When admissions officers read your application, will your application be in hardcopy or softcopy?

I want to submit updates abt my recent achievements to my colleges, should I email, mail, fax or upload to the school portal? Or try a combination of a few methods?
Also, when admissions officers read your application, will your application be in hardcopy or softcopy?

I’ve read that for the most part decisions are done by now. We just don’t have them because now the financial aid office is processing items. So, if that’s true any updates won’t make a difference. Sorry if it is.

Schools vary on how they want to receive updates. Check the portal of each school and see if it provides an email address for submitting updates or directs you to a section of the portal for uploading the updates.

@CathJR Hi, could you give me the link to your source, please? :slight_smile: Thanks!

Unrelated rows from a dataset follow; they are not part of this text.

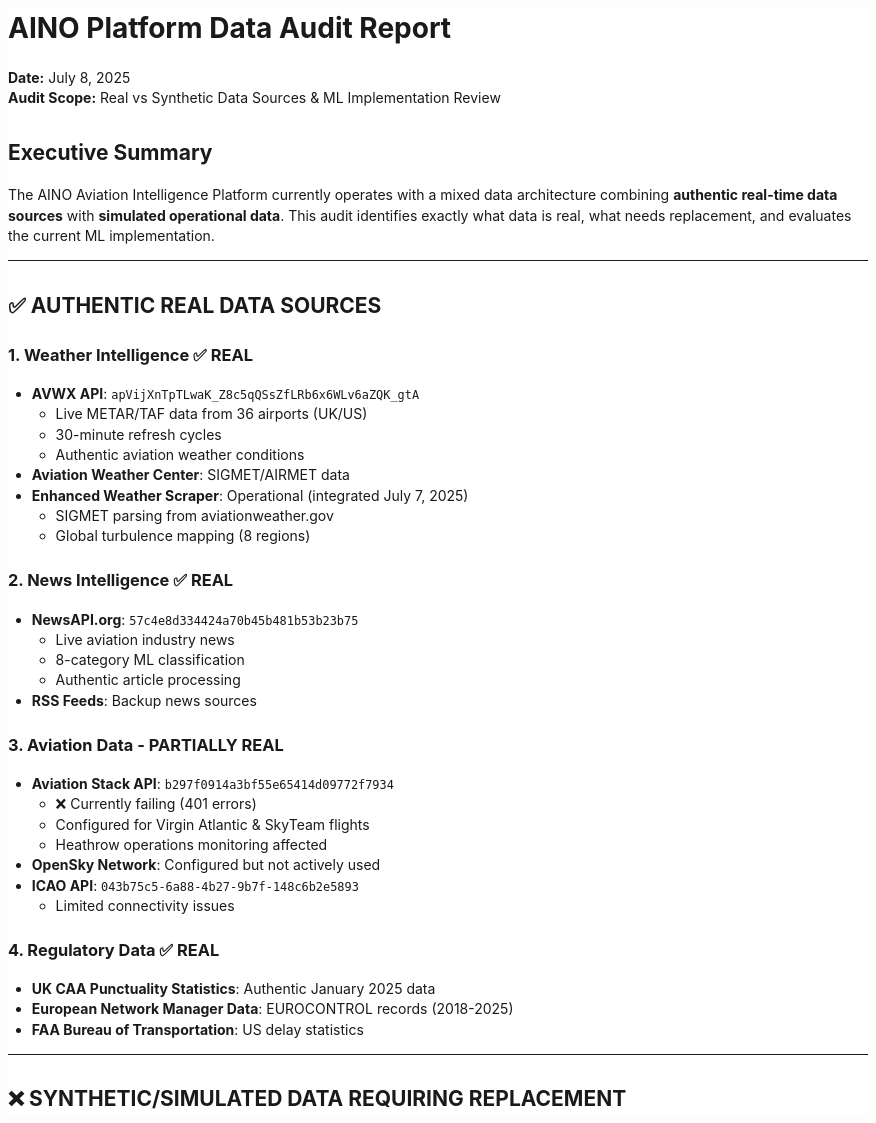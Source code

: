 # AINO Platform Data Audit Report
**Date:** July 8, 2025  
**Audit Scope:** Real vs Synthetic Data Sources & ML Implementation Review

## Executive Summary

The AINO Aviation Intelligence Platform currently operates with a mixed data architecture combining **authentic real-time data sources** with **simulated operational data**. This audit identifies exactly what data is real, what needs replacement, and evaluates the current ML implementation.

---

## ✅ AUTHENTIC REAL DATA SOURCES

### 1. Weather Intelligence ✅ REAL
- **AVWX API**: `apVijXnTpTLwaK_Z8c5qQSsZfLRb6x6WLv6aZQK_gtA`
  - Live METAR/TAF data from 36 airports (UK/US)
  - 30-minute refresh cycles
  - Authentic aviation weather conditions
- **Aviation Weather Center**: SIGMET/AIRMET data
- **Enhanced Weather Scraper**: Operational (integrated July 7, 2025)
  - SIGMET parsing from aviationweather.gov
  - Global turbulence mapping (8 regions)

### 2. News Intelligence ✅ REAL
- **NewsAPI.org**: `57c4e8d334424a70b45b481b53b23b75`
  - Live aviation industry news
  - 8-category ML classification
  - Authentic article processing
- **RSS Feeds**: Backup news sources

### 3. Aviation Data - PARTIALLY REAL
- **Aviation Stack API**: `b297f0914a3bf55e65414d09772f7934`
  - ❌ Currently failing (401 errors)
  - Configured for Virgin Atlantic & SkyTeam flights
  - Heathrow operations monitoring affected
- **OpenSky Network**: Configured but not actively used
- **ICAO API**: `043b75c5-6a88-4b27-9b7f-148c6b2e5893`
  - Limited connectivity issues

### 4. Regulatory Data ✅ REAL
- **UK CAA Punctuality Statistics**: Authentic January 2025 data
- **European Network Manager Data**: EUROCONTROL records (2018-2025)
- **FAA Bureau of Transportation**: US delay statistics

---

## ❌ SYNTHETIC/SIMULATED DATA REQUIRING REPLACEMENT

I’ve spoken to three adcoms at top-25 schools and they unequivocally deny this claim, fwiw.

@marvin100 thanks for your comment! what would you suggest I do about updating my schools? I’m wondering if my application will be viewed in softcopy or hardcopy form by the admissions officers, so that I know how I should send my updates (softcopy-email/upload on portal; hardcopy-mail, fax). Thanks!

I recommend email. I’ve known hundreds (maybe even thousands) of students who have emailed updates just fine.

@marvin100 mmhm so even if I’m given the option to upload a document (detailing my updates) via the applicant’s portal, I should also email just to be safe?

Ah, if there’s a portal option, that’s certainly fine too.

Agree if portal option, use it, but it doesn’t hurt to also email it in to admissions and/or your specific admissions rep. It is not too late. If you have solid updates/achievements, send them!

To answer your hardcopy vs softcopy question: many colleges are trying to be “paperless” - at the university where I worked, we had a document imaging system and anything received in paper format was scanned into the system and attached to the applicant’s record. Computer storage is less expensive than physical storage. I’m guessing that a lot of schools are going that route.

Unless the school wants you to use the portal. :slight_smile: Admissions tends to prefer that applicants follow its suggestions. If the college in question does not say how it wants updates sent, email/call and ask.

Agreed.

Thanks for your comments, everyone! Just a quick question: I submitted my updates in pdf form, and included my full name + common app ID in both the document and the email. However, I’m now wondering if I should have included my date of birth + school name, since I just spoke to an admissions officer, and they said they normally operate by d.o.b + school name… should I change it?

I believe that this is the minority; most colleges will include the Common App ID. Regardless, it will take the college 2 nanoseconds instead of one nanosecond to match the update to the original. Don’t sweat it.

DOB + School name definitely works–students I’ve worked with have consistently used that as the subject line of their emails (updates, app. withdrawals, etc.).

@marvin100 unfortunately I didn’t include DOB + school name… :frowning: I only included my full name and my common app ID. Should I write in to the schools to let them know my DOB + school name?

No, I’m sure that’s fine, @Harvardbound2017 . Don’t worry, and don’t bother writing again. They’ll figure it out :slight_smile:

@marvin100 @skieurope okay thanks so much for your advice, everyone! Sorry for freaking out but those updates are extremely pertinent to my application and might actually help in tipping the decisions in my favour. But thanks so much everyone; really appreciate all your feedback

No worries, @Harvardbound2017 – and good luck!